Monday, November 3, 2014

Leave leaves on your lawn


Just enough leaves on a lawn to stop weeds but not good grass

People are way too afraid of leaves on lawns.  Perennial grass is stronger than you might think.  A pile of leaves will leave a hole in a lawn.  Two inches or more will allow grass to grow through only here and there.  But a few layers will not stop perennial grasses from jumping right up in the spring.  They have enough food in their roots to push through light layers of leaves.  Leaves keep the soil warmer than no leaves and make it more fertile as the worms eat them through the winter, so grasses grow stronger in the spring.

Leaves not only feed soil and keep it warmer to grow grass better, but they stop small seeds like crabgrass; annual rye; Bermuda grass, nut sedge; dandelions; wild lettuce; and groundsel, the first of the wind-blown weeds to bloom in the spring, by keeping sun off the soil.  They also stop mosses, which like these weeds, need sun on bare soil to germinate.  Large annual grass seeds, like cheat and foxtails, can push through a few layers of leaves and need to be pulled.  You can tell them from perennial grass sprouts by their color, which is a lighter green with wider blades than perennial grass, or by their seed stalks later in the spring.  Crab grass, which sprouts in late spring, are very fat even when very short, and are best pulled small.

The weakest perennial grass is probably perennial rye sod, which most lawns on new construction are built with.  It is not a true sod grass; it is a clumping grass held together by plastic net.  Its roots are short for cutting off its clay soil base and transplanting, so it only lasts about 5 years before being invaded by stronger grasses.  Clumping grasses don’t spread by rhizomes, underground stems, but depend on reseeding to refill bare spots that form when clumps die, so it pays to reseed it in the fall before allowing leaves to cover, or rake it into the leaves in spring.  Its seeds are large enough to push through a few layers of leaves when they are ready to grow.  Perennial rye seed grows deeper roots than rye sod, and can create a stronger lawn as the sod grass dies out if it is reseeded yearly. 

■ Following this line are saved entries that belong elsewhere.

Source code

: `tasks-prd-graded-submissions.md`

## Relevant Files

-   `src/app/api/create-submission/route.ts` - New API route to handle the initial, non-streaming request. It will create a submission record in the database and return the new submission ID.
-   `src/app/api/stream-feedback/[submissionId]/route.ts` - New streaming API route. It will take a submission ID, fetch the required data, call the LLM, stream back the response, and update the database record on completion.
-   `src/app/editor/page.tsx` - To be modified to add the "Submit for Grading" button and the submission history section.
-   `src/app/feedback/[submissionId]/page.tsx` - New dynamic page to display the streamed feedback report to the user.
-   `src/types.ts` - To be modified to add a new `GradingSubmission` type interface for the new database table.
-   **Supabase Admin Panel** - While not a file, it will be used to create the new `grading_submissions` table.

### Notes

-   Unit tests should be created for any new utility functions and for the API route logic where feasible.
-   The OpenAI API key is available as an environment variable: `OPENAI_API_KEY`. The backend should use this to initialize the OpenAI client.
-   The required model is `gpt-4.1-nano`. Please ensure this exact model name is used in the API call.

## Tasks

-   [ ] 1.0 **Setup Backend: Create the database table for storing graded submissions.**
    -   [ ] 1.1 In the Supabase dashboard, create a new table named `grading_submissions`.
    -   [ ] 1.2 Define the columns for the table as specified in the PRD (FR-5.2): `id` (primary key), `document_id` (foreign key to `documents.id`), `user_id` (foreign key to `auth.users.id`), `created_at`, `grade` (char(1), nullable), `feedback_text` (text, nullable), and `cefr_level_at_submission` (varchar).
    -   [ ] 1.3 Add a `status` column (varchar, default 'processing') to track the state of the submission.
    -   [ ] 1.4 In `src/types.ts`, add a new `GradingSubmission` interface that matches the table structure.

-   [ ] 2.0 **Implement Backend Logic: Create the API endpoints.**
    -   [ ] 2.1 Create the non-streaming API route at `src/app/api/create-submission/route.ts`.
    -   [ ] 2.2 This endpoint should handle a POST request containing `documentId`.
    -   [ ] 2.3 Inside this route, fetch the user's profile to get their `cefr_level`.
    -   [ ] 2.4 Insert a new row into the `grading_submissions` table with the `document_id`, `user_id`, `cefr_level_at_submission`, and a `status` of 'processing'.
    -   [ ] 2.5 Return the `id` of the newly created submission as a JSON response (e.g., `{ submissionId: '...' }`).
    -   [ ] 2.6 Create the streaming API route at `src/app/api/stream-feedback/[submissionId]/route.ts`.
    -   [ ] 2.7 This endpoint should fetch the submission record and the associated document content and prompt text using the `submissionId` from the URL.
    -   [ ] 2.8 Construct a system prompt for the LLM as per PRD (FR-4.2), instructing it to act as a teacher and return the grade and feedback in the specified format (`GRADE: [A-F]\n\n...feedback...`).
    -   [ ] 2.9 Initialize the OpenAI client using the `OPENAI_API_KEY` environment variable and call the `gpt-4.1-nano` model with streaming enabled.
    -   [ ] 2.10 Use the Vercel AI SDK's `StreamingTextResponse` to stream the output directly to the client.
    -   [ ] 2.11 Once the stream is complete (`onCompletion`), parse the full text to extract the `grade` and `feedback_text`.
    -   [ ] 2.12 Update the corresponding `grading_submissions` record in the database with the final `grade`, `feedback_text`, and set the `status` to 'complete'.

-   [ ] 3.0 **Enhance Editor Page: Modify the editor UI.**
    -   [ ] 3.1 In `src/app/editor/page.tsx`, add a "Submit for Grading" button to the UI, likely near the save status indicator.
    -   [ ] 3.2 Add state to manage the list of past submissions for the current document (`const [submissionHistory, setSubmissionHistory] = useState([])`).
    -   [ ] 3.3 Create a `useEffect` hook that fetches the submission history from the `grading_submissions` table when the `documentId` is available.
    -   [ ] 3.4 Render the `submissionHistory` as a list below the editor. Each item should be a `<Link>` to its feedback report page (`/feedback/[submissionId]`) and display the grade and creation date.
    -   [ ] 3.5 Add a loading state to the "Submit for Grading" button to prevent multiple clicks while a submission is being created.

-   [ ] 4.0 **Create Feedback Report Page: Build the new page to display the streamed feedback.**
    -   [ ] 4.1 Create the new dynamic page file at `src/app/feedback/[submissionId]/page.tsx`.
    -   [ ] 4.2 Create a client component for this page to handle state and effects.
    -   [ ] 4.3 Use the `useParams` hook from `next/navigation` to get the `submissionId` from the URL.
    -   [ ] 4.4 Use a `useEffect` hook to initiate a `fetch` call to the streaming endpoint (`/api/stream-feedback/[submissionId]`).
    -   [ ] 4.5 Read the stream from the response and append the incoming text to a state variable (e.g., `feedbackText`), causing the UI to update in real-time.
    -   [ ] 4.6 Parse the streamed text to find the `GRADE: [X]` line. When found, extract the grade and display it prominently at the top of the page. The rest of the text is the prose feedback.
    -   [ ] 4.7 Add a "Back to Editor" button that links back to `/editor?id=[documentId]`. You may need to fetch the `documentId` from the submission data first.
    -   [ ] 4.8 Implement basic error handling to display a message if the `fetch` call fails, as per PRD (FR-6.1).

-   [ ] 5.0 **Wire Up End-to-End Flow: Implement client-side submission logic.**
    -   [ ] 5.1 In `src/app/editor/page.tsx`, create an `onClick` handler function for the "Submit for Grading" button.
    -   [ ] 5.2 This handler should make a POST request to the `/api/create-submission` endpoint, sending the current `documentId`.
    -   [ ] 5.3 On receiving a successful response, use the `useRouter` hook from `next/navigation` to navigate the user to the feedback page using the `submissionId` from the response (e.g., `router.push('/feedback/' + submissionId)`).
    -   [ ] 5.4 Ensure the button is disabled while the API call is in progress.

Perennial grasses prefer to grow longer north of California, as the sun is lower and they need to be taller to catch the sunlight.  Two inches tall is good in summer, but 3-4 inches is better in winter.  Not cutting grass too short in summer or winter also helps keep sun off soil to prevent weeds and moss. 


A mulching mower can break up the leaves and help them to lie heavy enough between the grasses to keep small weed seeds from sprouting, but whole leaves will not stop the good grass from growing from roots or seed if they are not too thick.